**PROBLEM REQUIREMENTS**
Print out each record below, unaltered and complete, without its images.

**DATA**
· · · · · · ·

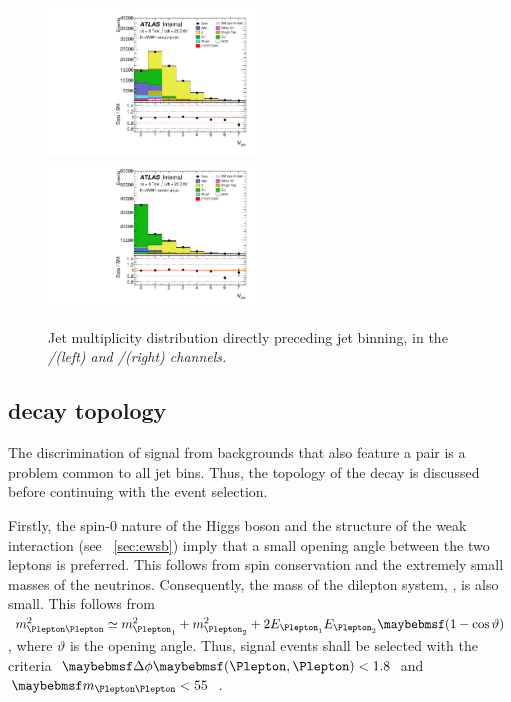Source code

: \begin{figure}
	\includegraphics[width=0.495\textwidth]{tex/selection/emme_CutMETRel_m_jet_n_upTo7_mh125_lin}
	\hfill
	\includegraphics[width=0.495\textwidth]{tex/selection/eemm_CutMETRel_m_jet_n_upTo7_mh125_lin}
	\caption{Jet multiplicity distribution directly preceding jet binning, in the 
	\em/\me (left) and \ee/\mm (right) channels.}
	\label{fig:sel:njets}
\end{figure}



\subsection{\HWWlvlv decay topology}
\label{sec:selection:higgs_decay}

The discrimination of \HWW signal from backgrounds that also feature a \WW pair is a 
problem common to all jet bins. Thus, the topology of the \HWWlvlv decay is discussed 
before continuing with the event selection.

Firstly, the spin-0 nature of the Higgs boson and the \VminusA structure of the weak 
interaction (see \Section~\ref{sec:ewsb}) imply that a small opening angle between the 
two leptons is preferred. This follows from spin conservation and the extremely small 
masses of the neutrinos. Consequently, the mass of the dilepton system, \mll, is also 
small. This follows from $m_{\Plepton\Plepton}^2 \simeq m_{\Plepton_1}^2 + 
m_{\Plepton_2}^2 + 2 E_{\Plepton_1} E_{\Plepton_2} \parenths{1 - \cos\vartheta}$, where 
$\vartheta$ is the opening angle. Thus, signal events shall be selected with the criteria 
$\dphill < 1.8$ and \unit{$\mll < 55$}{\GeV}.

· · · · · · ·

**EXERCISE OUTPUT**
Source code

: \begin{figure}
	\includegraphics[width=0.495\textwidth]{tex/selection/emme_CutMETRel_m_jet_n_upTo7_mh125_lin}
	\hfill
	\includegraphics[width=0.495\textwidth]{tex/selection/eemm_CutMETRel_m_jet_n_upTo7_mh125_lin}
	\caption{Jet multiplicity distribution directly preceding jet binning, in the 
	\em/\me (left) and \ee/\mm (right) channels.}
	\label{fig:sel:njets}
\end{figure}



\subsection{\HWWlvlv decay topology}
\label{sec:selection:higgs_decay}

The discrimination of \HWW signal from backgrounds that also feature a \WW pair is a 
problem common to all jet bins. Thus, the topology of the \HWWlvlv decay is discussed 
before continuing with the event selection.

Firstly, the spin-0 nature of the Higgs boson and the \VminusA structure of the weak 
interaction (see \Section~\ref{sec:ewsb}) imply that a small opening angle between the 
two leptons is preferred. This follows from spin conservation and the extremely small 
masses of the neutrinos. Consequently, the mass of the dilepton system, \mll, is also 
small. This follows from $m_{\Plepton\Plepton}^2 \simeq m_{\Plepton_1}^2 + 
m_{\Plepton_2}^2 + 2 E_{\Plepton_1} E_{\Plepton_2} \parenths{1 - \cos\vartheta}$, where 
$\vartheta$ is the opening angle. Thus, signal events shall be selected with the criteria 
$\dphill < 1.8$ and \unit{$\mll < 55$}{\GeV}.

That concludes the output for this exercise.